芸能

沢田研二のファン、彼の外見と内面の変化をまるごと受け入れる

無理に外見を飾らず年相応の変化を受け入れるジュリー

 3月11日、ジュリーこと沢田研二(68才)が新アルバムを発売した。タイトルは『ISONOMIA』。ギリシア語で「自由かつ平等である状態」を意味する。表題曲は、アップテンポのメロディーに、ジュリー特有の艶のあるミドルボイスが重なる。そして、歌詞の内容は自然の大切さを時、原発にNOを突きつけるものとなっている。

 ジュリーは今年2月、デビュー50周年を迎えた。毎年恒例の正月ライブツアー(1月8~25日)は、全公演チケット瞬殺の大盛況。

「会場を埋めるほとんどは、全盛期からジュリーを追いかけ続けているマダム。私が参加したのは有明で行われた最終日で、当日は機材トラブルで開場が1時間遅れたのに、みな文句ひとつ言わずに待っていた。ジュリーの登場時は大歓声ですよ。往年のヒット曲は一切歌わないんだけど、それでいいんです。MCも最高に面白いの」

 興奮気味にそう話す60代の女性ファンによれば、今回のツアー中、ジュリーはMCで自分の年齢をたびたびネタにしていたという。

「(日本老年学会の「高齢者は75才以上から」とする提言を受けて)世の中余計なことを考える人がいて、老人と思ってるのに、急に老人じゃないと言われました。年寄りをなんとかボランティアで使おうっていう魂胆が見え見えや」

「こないだ病院で大腸の検査したんだけど、ポリープの一個もなかった。今日もトイレ入ったらウンコが止まらなくて、それで遅れちゃった」

 一世を風靡した『ザ・タイガース』時代から一転。白髪に無精髭、ポッコリお腹を携えても、ファンはジュリーの“貴重な”一挙手一投足に目が離せない。

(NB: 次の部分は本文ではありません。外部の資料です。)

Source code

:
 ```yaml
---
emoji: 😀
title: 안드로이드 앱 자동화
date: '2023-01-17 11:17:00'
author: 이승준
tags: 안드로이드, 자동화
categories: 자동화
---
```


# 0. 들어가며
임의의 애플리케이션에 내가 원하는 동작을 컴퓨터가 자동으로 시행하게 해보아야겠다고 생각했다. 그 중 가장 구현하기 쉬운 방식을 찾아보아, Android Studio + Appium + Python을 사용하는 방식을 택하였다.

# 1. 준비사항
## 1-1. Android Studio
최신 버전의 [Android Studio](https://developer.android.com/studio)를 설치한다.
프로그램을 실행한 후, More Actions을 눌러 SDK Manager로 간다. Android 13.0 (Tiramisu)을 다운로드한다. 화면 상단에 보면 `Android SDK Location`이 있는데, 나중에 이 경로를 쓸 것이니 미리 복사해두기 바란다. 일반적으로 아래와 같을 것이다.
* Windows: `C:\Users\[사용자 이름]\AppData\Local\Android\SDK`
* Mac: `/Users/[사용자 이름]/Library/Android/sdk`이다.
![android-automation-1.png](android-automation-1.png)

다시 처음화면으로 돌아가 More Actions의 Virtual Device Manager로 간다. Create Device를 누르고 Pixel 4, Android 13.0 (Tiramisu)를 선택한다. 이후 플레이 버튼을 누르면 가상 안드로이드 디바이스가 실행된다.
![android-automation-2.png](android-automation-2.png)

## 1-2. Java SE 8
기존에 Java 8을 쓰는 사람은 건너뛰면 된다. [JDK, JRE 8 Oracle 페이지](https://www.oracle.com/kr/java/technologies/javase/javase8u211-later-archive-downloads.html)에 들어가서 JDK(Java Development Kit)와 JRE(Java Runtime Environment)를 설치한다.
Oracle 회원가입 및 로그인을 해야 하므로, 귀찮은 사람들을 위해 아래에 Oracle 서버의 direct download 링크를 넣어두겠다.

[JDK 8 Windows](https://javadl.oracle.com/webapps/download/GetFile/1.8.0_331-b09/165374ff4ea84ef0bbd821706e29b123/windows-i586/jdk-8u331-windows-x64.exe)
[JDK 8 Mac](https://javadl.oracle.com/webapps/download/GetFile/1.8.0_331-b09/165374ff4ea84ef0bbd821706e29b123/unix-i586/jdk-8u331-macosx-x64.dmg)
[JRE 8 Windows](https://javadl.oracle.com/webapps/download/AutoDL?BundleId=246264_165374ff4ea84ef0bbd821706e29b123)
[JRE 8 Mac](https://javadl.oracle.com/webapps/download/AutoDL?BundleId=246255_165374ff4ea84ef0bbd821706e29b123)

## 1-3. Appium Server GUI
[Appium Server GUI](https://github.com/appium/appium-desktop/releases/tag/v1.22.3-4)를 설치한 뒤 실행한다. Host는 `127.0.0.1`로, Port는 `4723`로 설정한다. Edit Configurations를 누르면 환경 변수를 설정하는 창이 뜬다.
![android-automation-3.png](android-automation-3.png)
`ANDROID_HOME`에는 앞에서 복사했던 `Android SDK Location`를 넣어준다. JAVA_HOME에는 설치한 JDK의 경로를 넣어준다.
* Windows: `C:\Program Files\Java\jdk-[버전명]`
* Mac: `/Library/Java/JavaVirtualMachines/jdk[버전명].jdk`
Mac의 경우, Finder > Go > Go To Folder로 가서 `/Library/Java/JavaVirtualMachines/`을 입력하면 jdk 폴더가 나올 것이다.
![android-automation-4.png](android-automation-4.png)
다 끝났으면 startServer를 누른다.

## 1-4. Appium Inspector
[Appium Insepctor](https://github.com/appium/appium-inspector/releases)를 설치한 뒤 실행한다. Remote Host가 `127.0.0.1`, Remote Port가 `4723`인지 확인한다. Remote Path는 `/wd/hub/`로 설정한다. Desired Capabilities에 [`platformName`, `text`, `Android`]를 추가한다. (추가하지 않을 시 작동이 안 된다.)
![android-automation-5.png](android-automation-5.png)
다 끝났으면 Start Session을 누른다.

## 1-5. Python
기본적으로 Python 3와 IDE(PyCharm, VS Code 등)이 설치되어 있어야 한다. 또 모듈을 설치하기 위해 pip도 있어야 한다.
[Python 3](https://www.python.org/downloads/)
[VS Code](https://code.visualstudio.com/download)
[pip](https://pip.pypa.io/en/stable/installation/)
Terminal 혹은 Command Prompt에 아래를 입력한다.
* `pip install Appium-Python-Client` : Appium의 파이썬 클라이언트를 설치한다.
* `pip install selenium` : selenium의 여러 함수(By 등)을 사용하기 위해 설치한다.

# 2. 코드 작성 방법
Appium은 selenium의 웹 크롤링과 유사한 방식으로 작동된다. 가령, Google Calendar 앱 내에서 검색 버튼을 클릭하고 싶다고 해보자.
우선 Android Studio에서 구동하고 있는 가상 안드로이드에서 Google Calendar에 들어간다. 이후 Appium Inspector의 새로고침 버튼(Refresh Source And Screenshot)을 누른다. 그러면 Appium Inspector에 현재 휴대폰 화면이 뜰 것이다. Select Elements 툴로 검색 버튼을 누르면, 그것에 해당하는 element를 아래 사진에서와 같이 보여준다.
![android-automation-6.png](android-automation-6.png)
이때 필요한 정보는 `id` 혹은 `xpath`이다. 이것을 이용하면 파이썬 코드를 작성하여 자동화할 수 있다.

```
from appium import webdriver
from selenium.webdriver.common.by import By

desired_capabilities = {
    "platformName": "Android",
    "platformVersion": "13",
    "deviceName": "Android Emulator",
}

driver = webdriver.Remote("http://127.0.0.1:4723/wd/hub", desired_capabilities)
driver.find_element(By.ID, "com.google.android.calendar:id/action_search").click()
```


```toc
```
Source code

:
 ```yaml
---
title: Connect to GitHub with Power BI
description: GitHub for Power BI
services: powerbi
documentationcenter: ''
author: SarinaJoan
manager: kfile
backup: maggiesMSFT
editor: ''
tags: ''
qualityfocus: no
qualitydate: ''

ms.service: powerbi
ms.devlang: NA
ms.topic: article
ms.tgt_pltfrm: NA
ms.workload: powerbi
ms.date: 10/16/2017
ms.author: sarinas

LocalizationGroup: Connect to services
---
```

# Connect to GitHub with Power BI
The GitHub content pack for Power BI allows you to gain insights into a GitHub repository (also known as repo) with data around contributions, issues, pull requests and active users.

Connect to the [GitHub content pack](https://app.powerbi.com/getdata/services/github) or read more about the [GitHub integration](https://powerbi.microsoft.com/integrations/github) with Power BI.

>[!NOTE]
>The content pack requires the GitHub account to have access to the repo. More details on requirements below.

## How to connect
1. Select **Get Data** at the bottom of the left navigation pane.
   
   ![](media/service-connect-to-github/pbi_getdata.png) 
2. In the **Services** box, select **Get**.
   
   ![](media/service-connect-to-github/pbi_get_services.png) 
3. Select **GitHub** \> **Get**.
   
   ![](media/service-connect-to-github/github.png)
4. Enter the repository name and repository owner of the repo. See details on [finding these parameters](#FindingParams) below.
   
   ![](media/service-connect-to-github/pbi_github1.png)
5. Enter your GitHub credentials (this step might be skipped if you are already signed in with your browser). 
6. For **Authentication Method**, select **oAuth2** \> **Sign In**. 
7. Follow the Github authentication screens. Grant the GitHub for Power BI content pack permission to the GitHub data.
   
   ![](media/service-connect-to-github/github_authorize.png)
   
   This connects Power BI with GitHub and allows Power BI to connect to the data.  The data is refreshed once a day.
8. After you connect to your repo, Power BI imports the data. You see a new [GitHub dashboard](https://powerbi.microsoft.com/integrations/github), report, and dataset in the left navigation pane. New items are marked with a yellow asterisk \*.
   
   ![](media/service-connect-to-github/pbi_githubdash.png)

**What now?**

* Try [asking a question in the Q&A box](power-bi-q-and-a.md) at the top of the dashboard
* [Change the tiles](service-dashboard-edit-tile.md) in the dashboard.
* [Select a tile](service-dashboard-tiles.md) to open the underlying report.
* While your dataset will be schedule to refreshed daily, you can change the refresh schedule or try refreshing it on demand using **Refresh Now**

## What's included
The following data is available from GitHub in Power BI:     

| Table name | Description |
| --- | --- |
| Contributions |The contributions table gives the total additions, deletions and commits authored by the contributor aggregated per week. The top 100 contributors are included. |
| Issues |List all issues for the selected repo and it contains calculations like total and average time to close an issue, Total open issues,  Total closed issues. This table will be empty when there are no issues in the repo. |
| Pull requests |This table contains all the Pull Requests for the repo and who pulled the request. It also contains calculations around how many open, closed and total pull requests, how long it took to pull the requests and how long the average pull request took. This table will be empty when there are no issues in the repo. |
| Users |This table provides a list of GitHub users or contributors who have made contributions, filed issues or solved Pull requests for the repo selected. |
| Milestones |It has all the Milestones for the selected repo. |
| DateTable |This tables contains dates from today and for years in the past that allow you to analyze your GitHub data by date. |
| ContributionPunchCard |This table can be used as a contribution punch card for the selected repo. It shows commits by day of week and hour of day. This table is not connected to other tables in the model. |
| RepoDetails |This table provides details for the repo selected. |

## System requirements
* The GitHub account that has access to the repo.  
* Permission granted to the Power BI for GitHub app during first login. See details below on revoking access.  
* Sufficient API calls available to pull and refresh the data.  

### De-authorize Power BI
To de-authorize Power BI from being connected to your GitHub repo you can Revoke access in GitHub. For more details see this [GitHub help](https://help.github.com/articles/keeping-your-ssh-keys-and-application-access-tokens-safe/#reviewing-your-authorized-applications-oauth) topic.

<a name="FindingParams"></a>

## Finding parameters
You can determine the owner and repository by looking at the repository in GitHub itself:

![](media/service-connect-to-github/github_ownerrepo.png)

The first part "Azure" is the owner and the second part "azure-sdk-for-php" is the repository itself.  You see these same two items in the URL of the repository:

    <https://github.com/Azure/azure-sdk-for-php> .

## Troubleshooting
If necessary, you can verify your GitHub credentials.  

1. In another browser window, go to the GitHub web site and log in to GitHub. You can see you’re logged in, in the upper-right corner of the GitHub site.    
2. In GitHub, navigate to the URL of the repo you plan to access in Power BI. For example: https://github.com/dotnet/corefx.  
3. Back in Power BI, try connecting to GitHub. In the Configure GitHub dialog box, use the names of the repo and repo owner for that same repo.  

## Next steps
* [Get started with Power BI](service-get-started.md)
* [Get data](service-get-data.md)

 ジュリーは近年、ライブはやるがメディアには出ない生活を続けてきた。この5年で答えたインタビューはごくわずか。そこではこんな胸中を語っている。

《18才でこの世界に入り、いつまでもアイドルじゃないだろ。昔はジュリー、今はじじい。(中略)60才超えたら余生。ひそやかにやるのが今の自分に合っている》(2012年5月、朝日新聞)

《過剰な情報を流して無理に振り向いてもらっても何にもならない。好感度ランキングがやたら大事にされて、今の芸能人はみんなが『いい人と思われたい症候群』になっている。こういう雰囲気が嫌いなんだよ》(2014年3月、毎日新聞)

 ジュリーを決定的に変えたのは、2011年3月11日の東日本大震災だった。還暦前、「これからは言いたいことを自由に言う」と決めたというジュリー。だが3.11に直面し、打ちのめされた。